Task to complete: Using the entries below, write out the line with "### **Problemas Técnicos**", the line with "sandbox quando necessário**", and every line in between, exactly as each is written.

• • • • •

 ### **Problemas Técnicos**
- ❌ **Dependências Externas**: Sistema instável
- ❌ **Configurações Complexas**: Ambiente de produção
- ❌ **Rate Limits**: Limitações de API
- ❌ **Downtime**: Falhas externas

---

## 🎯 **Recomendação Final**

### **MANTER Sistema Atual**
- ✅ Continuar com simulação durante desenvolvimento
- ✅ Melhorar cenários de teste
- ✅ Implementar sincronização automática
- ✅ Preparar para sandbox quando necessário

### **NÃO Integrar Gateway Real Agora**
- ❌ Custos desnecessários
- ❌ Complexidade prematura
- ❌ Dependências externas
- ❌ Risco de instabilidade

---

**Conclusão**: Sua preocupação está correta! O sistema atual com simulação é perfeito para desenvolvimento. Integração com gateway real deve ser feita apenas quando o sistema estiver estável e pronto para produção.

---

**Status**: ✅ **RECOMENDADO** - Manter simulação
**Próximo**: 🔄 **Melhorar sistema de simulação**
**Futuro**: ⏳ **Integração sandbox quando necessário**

• • • • •

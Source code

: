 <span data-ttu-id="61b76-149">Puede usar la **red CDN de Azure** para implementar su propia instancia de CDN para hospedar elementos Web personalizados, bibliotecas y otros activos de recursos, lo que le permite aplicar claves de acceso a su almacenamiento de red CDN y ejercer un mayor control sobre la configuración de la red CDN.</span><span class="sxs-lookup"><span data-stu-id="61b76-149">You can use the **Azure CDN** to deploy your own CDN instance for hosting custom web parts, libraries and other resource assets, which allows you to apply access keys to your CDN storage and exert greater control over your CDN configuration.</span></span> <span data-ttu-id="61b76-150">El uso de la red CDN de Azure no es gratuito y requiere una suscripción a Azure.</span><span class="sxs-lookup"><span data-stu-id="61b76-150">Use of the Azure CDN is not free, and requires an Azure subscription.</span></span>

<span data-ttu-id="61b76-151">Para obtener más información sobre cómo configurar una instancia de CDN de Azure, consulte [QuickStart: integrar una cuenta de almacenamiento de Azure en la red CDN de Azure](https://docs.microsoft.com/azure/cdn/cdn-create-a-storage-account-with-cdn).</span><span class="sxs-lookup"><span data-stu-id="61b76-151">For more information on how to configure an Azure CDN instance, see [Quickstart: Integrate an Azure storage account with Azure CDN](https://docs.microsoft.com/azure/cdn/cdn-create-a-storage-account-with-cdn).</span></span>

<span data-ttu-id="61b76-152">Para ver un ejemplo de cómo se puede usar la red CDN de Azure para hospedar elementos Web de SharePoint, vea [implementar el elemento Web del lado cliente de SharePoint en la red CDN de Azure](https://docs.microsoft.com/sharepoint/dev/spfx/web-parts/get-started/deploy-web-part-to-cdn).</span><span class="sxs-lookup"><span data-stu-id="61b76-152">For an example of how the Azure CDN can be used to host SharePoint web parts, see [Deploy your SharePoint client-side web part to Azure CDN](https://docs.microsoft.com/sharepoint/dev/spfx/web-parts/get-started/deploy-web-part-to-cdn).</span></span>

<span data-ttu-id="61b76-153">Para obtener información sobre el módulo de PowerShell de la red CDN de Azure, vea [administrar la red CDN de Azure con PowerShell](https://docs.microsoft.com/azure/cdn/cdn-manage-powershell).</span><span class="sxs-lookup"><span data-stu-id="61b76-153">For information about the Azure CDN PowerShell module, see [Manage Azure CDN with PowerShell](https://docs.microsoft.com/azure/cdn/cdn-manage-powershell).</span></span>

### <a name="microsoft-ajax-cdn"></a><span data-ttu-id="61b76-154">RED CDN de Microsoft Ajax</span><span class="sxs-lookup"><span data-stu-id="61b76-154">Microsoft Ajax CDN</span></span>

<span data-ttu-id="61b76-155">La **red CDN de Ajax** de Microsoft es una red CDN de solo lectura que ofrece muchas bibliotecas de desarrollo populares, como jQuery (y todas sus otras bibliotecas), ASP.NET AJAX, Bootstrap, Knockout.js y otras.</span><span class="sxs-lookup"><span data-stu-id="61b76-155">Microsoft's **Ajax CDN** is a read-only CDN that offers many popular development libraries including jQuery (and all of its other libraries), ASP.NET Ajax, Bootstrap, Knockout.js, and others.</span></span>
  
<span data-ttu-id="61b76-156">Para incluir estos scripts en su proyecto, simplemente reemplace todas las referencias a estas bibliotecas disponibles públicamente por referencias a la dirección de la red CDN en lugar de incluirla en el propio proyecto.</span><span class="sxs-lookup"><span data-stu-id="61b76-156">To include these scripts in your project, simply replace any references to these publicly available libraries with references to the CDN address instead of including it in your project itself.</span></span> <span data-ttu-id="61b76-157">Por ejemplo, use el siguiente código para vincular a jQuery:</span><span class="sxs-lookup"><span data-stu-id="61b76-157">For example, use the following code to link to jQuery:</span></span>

• • • • •

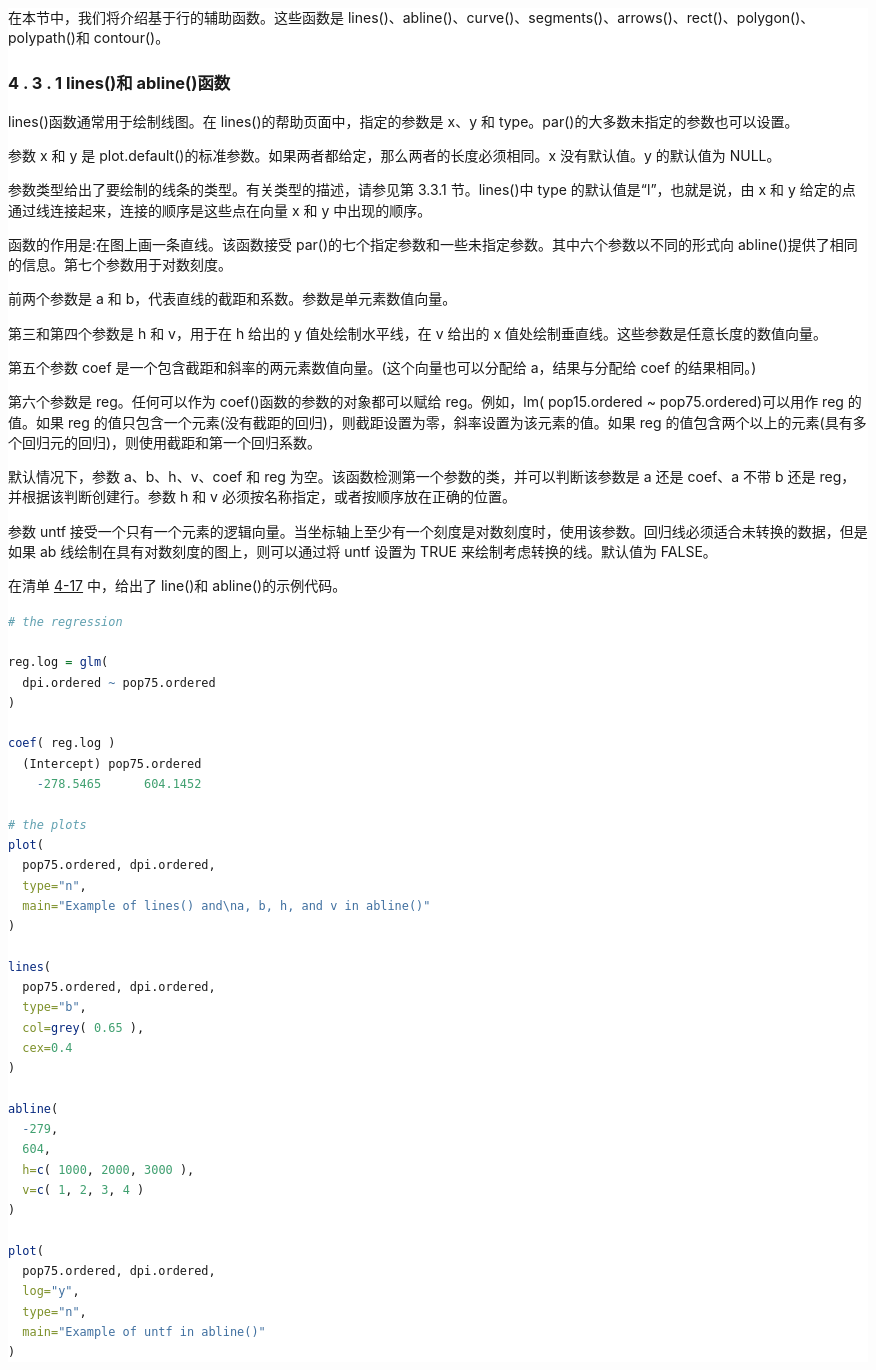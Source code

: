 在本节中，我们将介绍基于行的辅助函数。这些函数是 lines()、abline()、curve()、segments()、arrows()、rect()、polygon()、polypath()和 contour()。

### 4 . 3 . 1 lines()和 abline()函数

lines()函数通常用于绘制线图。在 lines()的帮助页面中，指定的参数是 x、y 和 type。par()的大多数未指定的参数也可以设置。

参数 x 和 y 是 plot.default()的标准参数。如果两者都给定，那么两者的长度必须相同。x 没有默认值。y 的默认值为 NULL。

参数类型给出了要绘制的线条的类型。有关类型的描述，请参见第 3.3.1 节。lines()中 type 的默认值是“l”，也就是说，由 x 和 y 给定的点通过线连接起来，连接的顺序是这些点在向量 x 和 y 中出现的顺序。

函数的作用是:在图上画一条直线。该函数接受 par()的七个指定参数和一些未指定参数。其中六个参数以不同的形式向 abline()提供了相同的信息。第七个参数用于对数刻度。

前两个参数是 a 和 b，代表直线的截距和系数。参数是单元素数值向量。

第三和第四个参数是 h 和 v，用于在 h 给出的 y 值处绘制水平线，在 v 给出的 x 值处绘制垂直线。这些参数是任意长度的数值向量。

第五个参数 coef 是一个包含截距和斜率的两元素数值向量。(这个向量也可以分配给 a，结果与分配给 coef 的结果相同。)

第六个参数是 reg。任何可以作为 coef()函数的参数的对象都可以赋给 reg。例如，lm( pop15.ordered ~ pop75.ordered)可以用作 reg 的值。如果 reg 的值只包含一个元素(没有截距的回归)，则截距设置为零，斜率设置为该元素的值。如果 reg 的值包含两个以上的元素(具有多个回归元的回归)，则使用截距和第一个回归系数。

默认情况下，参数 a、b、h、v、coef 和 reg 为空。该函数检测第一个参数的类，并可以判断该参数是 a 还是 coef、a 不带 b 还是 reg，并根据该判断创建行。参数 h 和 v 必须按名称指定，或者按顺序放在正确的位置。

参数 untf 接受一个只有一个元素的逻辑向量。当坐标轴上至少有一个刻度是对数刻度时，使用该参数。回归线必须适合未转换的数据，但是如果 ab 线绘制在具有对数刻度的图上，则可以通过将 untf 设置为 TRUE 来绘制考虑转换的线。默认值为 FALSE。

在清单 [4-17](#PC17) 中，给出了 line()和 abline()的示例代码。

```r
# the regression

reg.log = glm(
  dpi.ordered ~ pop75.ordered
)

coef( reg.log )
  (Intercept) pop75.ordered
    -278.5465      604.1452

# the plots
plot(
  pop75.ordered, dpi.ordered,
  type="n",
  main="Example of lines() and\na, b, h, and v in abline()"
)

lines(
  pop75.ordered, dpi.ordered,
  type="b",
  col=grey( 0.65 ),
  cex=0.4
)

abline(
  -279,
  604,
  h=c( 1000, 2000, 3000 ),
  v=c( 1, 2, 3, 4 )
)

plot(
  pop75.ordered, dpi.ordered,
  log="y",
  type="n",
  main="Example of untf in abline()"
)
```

• • • • •

Task result:
 ### **Problemas Técnicos**
- ❌ **Dependências Externas**: Sistema instável
- ❌ **Configurações Complexas**: Ambiente de produção
- ❌ **Rate Limits**: Limitações de API
- ❌ **Downtime**: Falhas externas

---

## 🎯 **Recomendação Final**

### **MANTER Sistema Atual**
- ✅ Continuar com simulação durante desenvolvimento
- ✅ Melhorar cenários de teste
- ✅ Implementar sincronização automática
- ✅ Preparar para sandbox quando necessário

### **NÃO Integrar Gateway Real Agora**
- ❌ Custos desnecessários
- ❌ Complexidade prematura
- ❌ Dependências externas
- ❌ Risco de instabilidade

---

**Conclusão**: Sua preocupação está correta! O sistema atual com simulação é perfeito para desenvolvimento. Integração com gateway real deve ser feita apenas quando o sistema estiver estável e pronto para produção.

---

**Status**: ✅ **RECOMENDADO** - Manter simulação
**Próximo**: 🔄 **Melhorar sistema de simulação**
**Futuro**: ⏳ **Integração sandbox quando necessário**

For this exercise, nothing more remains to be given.